Was Schröder für sich in Anspruch zu nehmen gedachte, die kritische Revision des sich mit Aufgaben überfrachtenden Staates, hat vor ihm auch schon Helmut Schmidt ausgesprochen. Er allerdings schrieb nicht darüber oder ließ die daraus folgenden Fragen in Interview-Antworten anklingen, sondern nutzte hochoffiziell eine Regierungserklärung, noch dazu seine erste im Mai 1974. Schmidt urteilte darin knapp und nüchtern, dass der Bürger verantwortlich mitdenken müsse, mitentscheiden auch. Der Staat benötige ihn in seinen freien Kräften und in seinen Fähigkeiten der Selbsthilfe. Den Bürger, sagte er, gebe es nicht nur am Wahltag.

30 Jahre ist das nun her, und die Worte haben nicht an Aktualität verloren – fatalerweise. Gerade heute, vor den nächsten Wahlen, lässt sich festhalten, dass eine große Möglichkeit vertan wurde, das Engagement der Einzelnen zu fördern, damit die gesamte Gesellschaft daraus Nutzen zieht. Schon Kanzler Schmidt sprach von den Freiheiten und Rechten des Bürgers, die es gegen einseitige Gruppeninteressen abzuschirmen oder durchzusetzen gelte. Ähnlich dann Kanzler Schröder. Tatsache aber ist, dass – um mit Warnfried Dettling zu reden – die SPD und ihre Regierungsmitglieder nach wie vor eine etatistische Partei sind.

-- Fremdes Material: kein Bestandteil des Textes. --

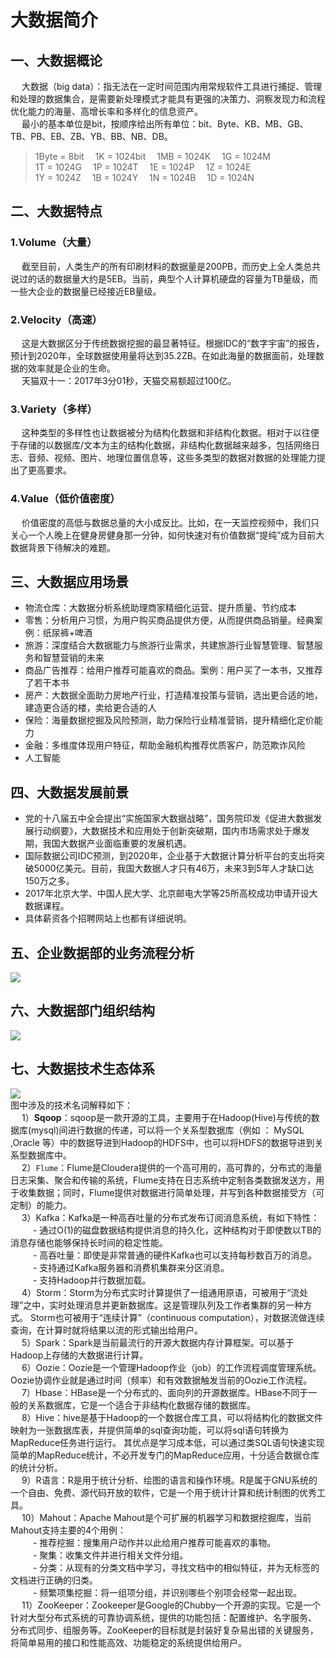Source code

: 大数据简介
===
## 一、大数据概论  
&emsp; 大数据（big data）：指无法在一定时间范围内用常规软件工具进行捕捉、管理和处理的数据集合，是需要新处理模式才能具有更强的决策力、洞察发现力和流程优化能力的海量、高增长率和多样化的信息资产。  
&emsp; 最小的基本单位是bit，按顺序给出所有单位：bit、Byte、KB、MB、GB、TB、PB、EB、ZB、YB、BB、NB、DB。  
>1Byte = 8bit&emsp; 1K = 1024bit&emsp; 1MB = 1024K&emsp; 1G = 1024M  
>1T = 1024G&emsp; 1P = 1024T&emsp; 1E = 1024P&emsp; 1Z = 1024E  
>1Y = 1024Z&emsp; 1B = 1024Y&emsp; 1N = 1024B&emsp; 1D = 1024N  
## 二、大数据特点
### 1.Volume（大量）  
&emsp; 截至目前，人类生产的所有印刷材料的数据量是200PB，而历史上全人类总共说过的话的数据量大约是5EB。当前，典型个人计算机硬盘的容量为TB量级，而一些大企业的数据量已经接近EB量级。  

### 2.Velocity（高速）  
&emsp; 这是大数据区分于传统数据挖掘的最显著特征。根据IDC的“数字宇宙”的报告，预计到2020年，全球数据使用量将达到35.2ZB。在如此海量的数据面前，处理数据的效率就是企业的生命。  
&emsp; 天猫双十一：2017年3分01秒，天猫交易额超过100亿。  

### 3.Variety（多样）  
&emsp; 这种类型的多样性也让数据被分为结构化数据和非结构化数据。相对于以往便于存储的以数据库/文本为主的结构化数据，非结构化数据越来越多，包括网络日志、音频、视频、图片、地理位置信息等，这些多类型的数据对数据的处理能力提出了更高要求。  

### 4.Value（低价值密度）  
&emsp; 价值密度的高低与数据总量的大小成反比。比如，在一天监控视频中，我们只关心一个人晚上在健身房健身那一分钟，如何快速对有价值数据“提纯”成为目前大数据背景下待解决的难题。  

## 三、大数据应用场景
- 物流仓库：大数据分析系统助理商家精细化运营、提升质量、节约成本  
- 零售：分析用户习惯，为用户购买商品提供方便，从而提供商品销量。经典案例：纸尿裤+啤酒  
- 旅游：深度结合大数据能力与旅游行业需求，共建旅游行业智慧管理、智慧服务和智慧营销的未来  
- 商品广告推荐：给用户推荐可能喜欢的商品。案例：用户买了一本书，又推荐了若干本书  
- 房产：大数据全面助力房地产行业，打造精准投策与营销，选出更合适的地，建造更合适的楼，卖给更合适的人  
- 保险：海量数据挖掘及风险预测，助力保险行业精准营销，提升精细化定价能力  
- 金融：多维度体现用户特征，帮助金融机构推荐优质客户，防范欺诈风险  
- 人工智能  

## 四、大数据发展前景
- 党的十八届五中全会提出“实施国家大数据战略”，国务院印发《促进大数据发展行动纲要》，大数据技术和应用处于创新突破期，国内市场需求处于爆发期，我国大数据产业面临重要的发展机遇。  
- 国际数据公司IDC预测，到2020年，企业基于大数据计算分析平台的支出将突破5000亿美元。目前，我国大数据人才只有46万，未来3到5年人才缺口达150万之多。  
- 2017年北京大学、中国人民大学、北京邮电大学等25所高校成功申请开设大数据课程。
- 具体薪资各个招聘网站上也都有详细说明。  

## 五、企业数据部的业务流程分析
![](https://github.com/Dr11ft/BigDataGuide/blob/master/Pics/%E4%BC%81%E4%B8%9A%E6%95%B0%E6%8D%AE%E9%83%A8%E7%9A%84%E4%B8%9A%E5%8A%A1%E6%B5%81%E7%A8%8B.png)  

## 六、大数据部门组织结构
![](https://github.com/Dr11ft/BigDataGuide/blob/master/Pics/%E5%A4%A7%E6%95%B0%E6%8D%AE%E9%83%A8%E9%97%A8%E7%BB%84%E7%BB%87%E7%BB%93%E6%9E%84.png)  

## 七、大数据技术生态体系
![](https://github.com/Dr11ft/BigDataGuide/blob/master/Pics/%E5%A4%A7%E6%95%B0%E6%8D%AE%E6%8A%80%E6%9C%AF%E7%94%9F%E6%80%81%E4%BD%93%E7%B3%BB.png)  
图中涉及的技术名词解释如下：  
&emsp; 1）**Sqoop**：sqoop是一款开源的工具，主要用于在Hadoop(Hive)与传统的数据库(mysql)间进行数据的传递，可以将一个关系型数据库（例如 ： MySQL ,Oracle 等）中的数据导进到Hadoop的HDFS中，也可以将HDFS的数据导进到关系型数据库中。  
&emsp; 2）`Flume`：Flume是Cloudera提供的一个高可用的，高可靠的，分布式的海量日志采集、聚合和传输的系统，Flume支持在日志系统中定制各类数据发送方，用于收集数据；同时，Flume提供对数据进行简单处理，并写到各种数据接受方（可定制）的能力。  
&emsp; 3）Kafka：Kafka是一种高吞吐量的分布式发布订阅消息系统，有如下特性：  
&emsp; &emsp; - 通过O(1)的磁盘数据结构提供消息的持久化，这种结构对于即使数以TB的消息存储也能够保持长时间的稳定性能。  
&emsp; &emsp; - 高吞吐量：即使是非常普通的硬件Kafka也可以支持每秒数百万的消息。  
&emsp; &emsp; - 支持通过Kafka服务器和消费机集群来分区消息。  
&emsp; &emsp; - 支持Hadoop并行数据加载。  
&emsp; 4）Storm：Storm为分布式实时计算提供了一组通用原语，可被用于“流处理”之中，实时处理消息并更新数据库。这是管理队列及工作者集群的另一种方式。 Storm也可被用于“连续计算”（continuous computation），对数据流做连续查询，在计算时就将结果以流的形式输出给用户。  
&emsp; 5）Spark：Spark是当前最流行的开源大数据内存计算框架。可以基于Hadoop上存储的大数据进行计算。  
&emsp; 6）Oozie：Oozie是一个管理Hadoop作业（job）的工作流程调度管理系统。Oozie协调作业就是通过时间（频率）和有效数据触发当前的Oozie工作流程。  
&emsp; 7）Hbase：HBase是一个分布式的、面向列的开源数据库。HBase不同于一般的关系数据库，它是一个适合于非结构化数据存储的数据库。  
&emsp; 8）Hive：hive是基于Hadoop的一个数据仓库工具，可以将结构化的数据文件映射为一张数据库表，并提供简单的sql查询功能，可以将sql语句转换为MapReduce任务进行运行。 其优点是学习成本低，可以通过类SQL语句快速实现简单的MapReduce统计，不必开发专门的MapReduce应用，十分适合数据仓库的统计分析。  
&emsp; 9）R语言：R是用于统计分析、绘图的语言和操作环境。R是属于GNU系统的一个自由、免费、源代码开放的软件，它是一个用于统计计算和统计制图的优秀工具。  
&emsp; 10）Mahout：Apache Mahout是个可扩展的机器学习和数据挖掘库，当前Mahout支持主要的4个用例：  
&emsp; &emsp; - 推荐挖掘：搜集用户动作并以此给用户推荐可能喜欢的事物。  
&emsp; &emsp; - 聚集：收集文件并进行相关文件分组。  
&emsp; &emsp; - 分类：从现有的分类文档中学习，寻找文档中的相似特征，并为无标签的文档进行正确的归类。  
&emsp; &emsp; - 频繁项集挖掘：将一组项分组，并识别哪些个别项会经常一起出现。  
&emsp; 11）ZooKeeper：Zookeeper是Google的Chubby一个开源的实现。它是一个针对大型分布式系统的可靠协调系统，提供的功能包括：配置维护、名字服务、 分布式同步、组服务等。ZooKeeper的目标就是封装好复杂易出错的关键服务，将简单易用的接口和性能高效、功能稳定的系统提供给用户。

Das heißt: In den vergangenen 30 Jahren hat die SPD der Enkel es nicht vermocht, die Distanz zwischen Regierenden und Regierten zu verringern, Probleme weniger von oben nach unten mit den Augen des Staates zu betrachten und zentralistisch zu lösen. Dettlings Analyse ist schnell nachgeprüft: Recht hat er im Falle der Beschäftigungspolitik für Langzeitarbeitslose, wo weniger den Kommunen vertraut wird als der Bundesagentur; Recht hat er bei der Integration von Zuwanderern mit dem Bundesamt; und Recht hat er in der Hochschulpolitik. Nur folgt daraus nicht, dass die Regierung oder die sie tragende SPD Konsequenzen zöge. Städte und Gemeinden liegen abseits des Blickfeldes, bürgerschaftliches Engagement, anfangs erklärtermaßen Ziel, taucht weder im offiziellen Handeln noch im Reden mehr auf, die Familienministerin einmal ausgenommen. Im Schatten verschwunden ist ein Politikansatz, der gerade jetzt helfen könnte: wegen seiner Brückenfunktion in die Bürgergesellschaft.

Und die sucht, in der Tat, ihre Balance. Die Vielfalt der Gruppen, die Vielfalt der Meinungen auf den Montagsdemonstrationen zeigt nicht nur eine offene Gesellschaftsordnung, sondern eine Gesellschaft zwischen Freiheiten und Rechten. Der Teil, der verängstigt oder beunruhigt oder verärgert ist, erfährt aber die SPD-geführte Regierung als dirigistisch, zentralstaatlich, von oben herab, sowohl in den Entscheidungen als auch in der Ansprache.

Wie Helmut Schmidt vor drei Jahrzehnten sagte: Wenn die Demokratie in diesem Land gefestigt ist, so verdanken wir dies ganz wesentlich der Tatsache, „dass die Arbeitnehmer zu dieser zweiten deutschen Demokratie stehen. Nur solange dies so bleibt, bleibt die Demokratie stabil“. Die Pflicht aller Regierungen „ist es, jene soziale Sicherheit und jene Gerechtigkeit fortschreitend zu verwirklichen, aus der allein die Identifikation der Arbeitnehmer mit ihrem Staat kommen kann“. Niemand sagt, dass dafür keine neuen, zivilgesellschaftlichen Ansätze genutzt werden dürfen, lokale Allianzen, kleine Initiativen.

Die neuen sozialen Bewegungen, die eigentlich die natürlichen Bundesgenossen der Bundesregierung sein sollten, werden zu denen, die ein weiteres Manko aufdecken: So wenig, wie Rot-Grün in den großen wirtschaftlichen Einheiten verankert ist, so wenig sind sie es in den kleinen, den bürgerschaftlichen. Und weil Demokratie Herrschaft auf Frist ist: Die des gegenwärtigen Bündnisses beträgt noch zwei Jahre. „Bis dahin ist vieles zu tun“, schloss Helmut Schmidt seine Regierungserklärung 1974.